Supreme Court of South Carolina
Nov 16, 1915
102 S.C. 478 (S.C. 1915)

Summary

stating that a member is bound by amendments to or changes in the bylaws even if the member had no notice of the changes except when the amendments affect the terms of the contract

Summary of this case from McMillan v. Gold Kist, Inc.

Opinion

9235

November 16, 1915.

Before MEMMINGER, J., Walhalla, March, 1914. Affirmed.

Action by Baxter Roach against the Farmers Mutual Insurance Association of Oconee County, South Carolina. From a judgment for plaintiff, defendant appeals.

Mr. M.C. Long, for appellant, cites: Plaintiff estopped to deny defendants' corporate existence: Clark, Corporations, p. 82, sec. 40. By-laws part of contract: 54 S.C. 373; 91 S.C. 577; 95 Mo. App. 335; 74 S.W. 705; 29 Cyc. 68 to 71; 22 Cyc. 1411, 1413; 106 Iowa 457; 76 N.W. 809; 113 Mo. App. 19; 87 S.W. 530; 79 Conn. 218. Charge on facts: 47 S.C. 498; 50 S.C. 151; 51 S.C. 453; 49 S.C. 550; 63 S.C. 271; 85 S.C. 450.

Mr. M.R. McDonald, for respondent, cites: Civil Code, sec. 2777; 31 Cyc. 218; Code Civ. Proc., sec. 199; 10 Cyc. 352, 353; 24 S.C. 70. Charge on facts: 87 S.C. 244; 91 S.C. 161; 79 S.C. 526; 61 S.C. 21; 97 S.C. 116; 95 S.C. 196; 96 S.C. 81.

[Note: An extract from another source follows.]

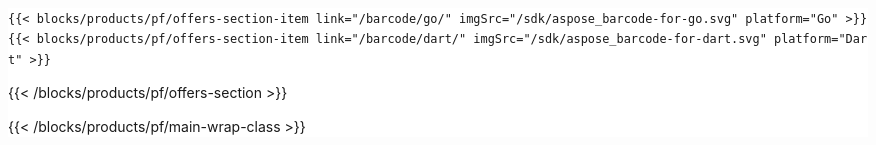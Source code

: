     {{< blocks/products/pf/offers-section-item link="/barcode/go/" imgSrc="/sdk/aspose_barcode-for-go.svg" platform="Go" >}}
    {{< blocks/products/pf/offers-section-item link="/barcode/dart/" imgSrc="/sdk/aspose_barcode-for-dart.svg" platform="Dart" >}}

{{< /blocks/products/pf/offers-section >}}

{{< /blocks/products/pf/main-wrap-class >}}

November 16, 1915. The opinion of the Court was delivered by


Defendant appealed from judgment for plaintiff on a policy of fire insurance issued by defendant on July 26, 1911. The policy provided that it should continue in force until canceled by the insured or the association, as provided therein or the by-laws of the association; and that either the insured or the association might be released from its obligations by giving the other 30 days' notice of such intention; and that both the association and the insured should be governed by the by-laws of the association. There was no stipulation in the policy that the liability of the association should cease, if the houses insured became vacant, and, at date of the policy, there was no by-law to that effect.

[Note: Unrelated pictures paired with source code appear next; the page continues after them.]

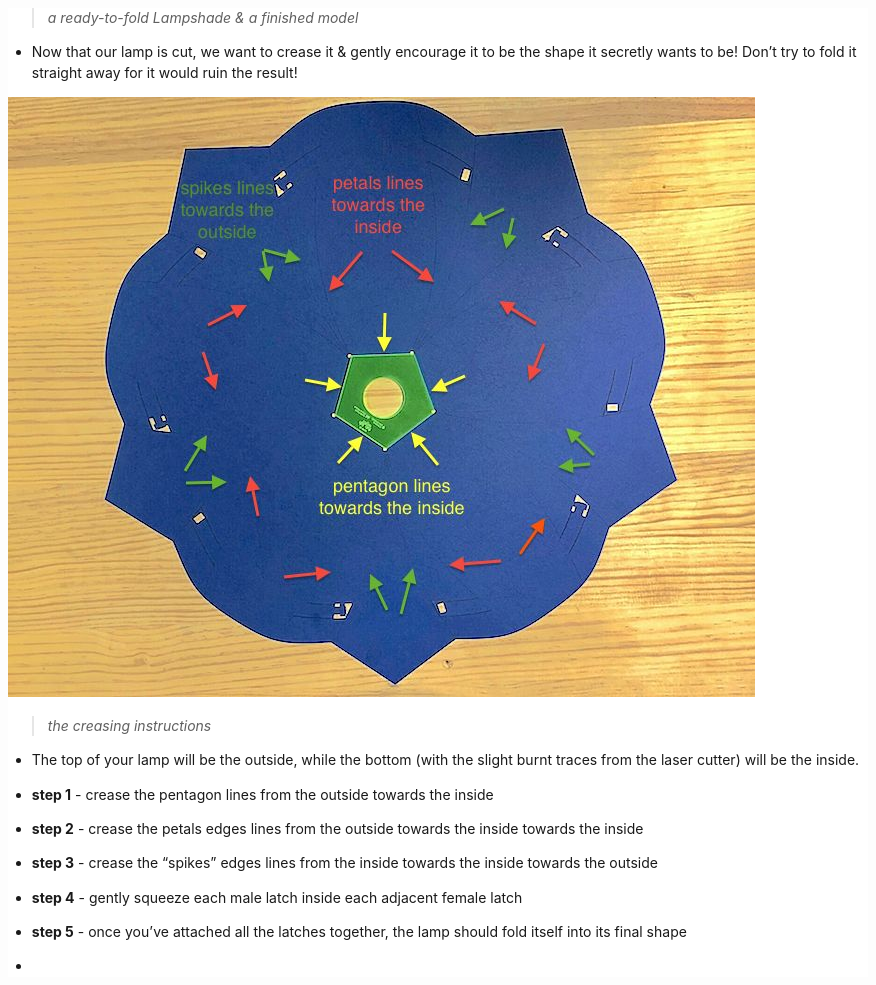 > *a ready-to-fold Lampshade & a finished model*


  - Now that our lamp is cut, we want to crease it & gently encourage it to be the shape it secretly wants to be! Don’t try to fold it straight away for it would ruin the result!

![](/images/image6.jpg)

> *the creasing instructions*


  - The top of your lamp will be the outside, while the bottom (with the slight burnt traces from the laser cutter) will be the inside.


- **step 1** - crease the pentagon lines from the outside towards the inside
- **step 2** - crease the petals edges lines from the outside towards the inside towards the inside
- **step 3** - crease the “spikes” edges lines from the inside towards the inside towards the outside
- **step 4** - gently squeeze each male latch inside each adjacent female latch
- **step 5** - once you’ve attached all the latches together, the lamp should fold itself into its final shape

-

One of the defenses pleaded was that the houses burnt had been vacated more than ten days before the fire, and that a by-law of the association provided that its liability under the policy should cease after such vacancy. Defendant offered testimony tending to prove that on August 8, 1911, at a regular meeting of the association, of which the members were notified by mail and by advertisement in a newspaper, and at which all the members were present, or represented by proxy, a by-law was passed which read:

"The liability of this association for loss by fire ceases after ten days from time house is vacated."

The testimony was excluded on the ground that the charter of the association had not been proved, and, therefore, there was no evidence of its authority to make by-laws. The ground of its exclusion was erroneous.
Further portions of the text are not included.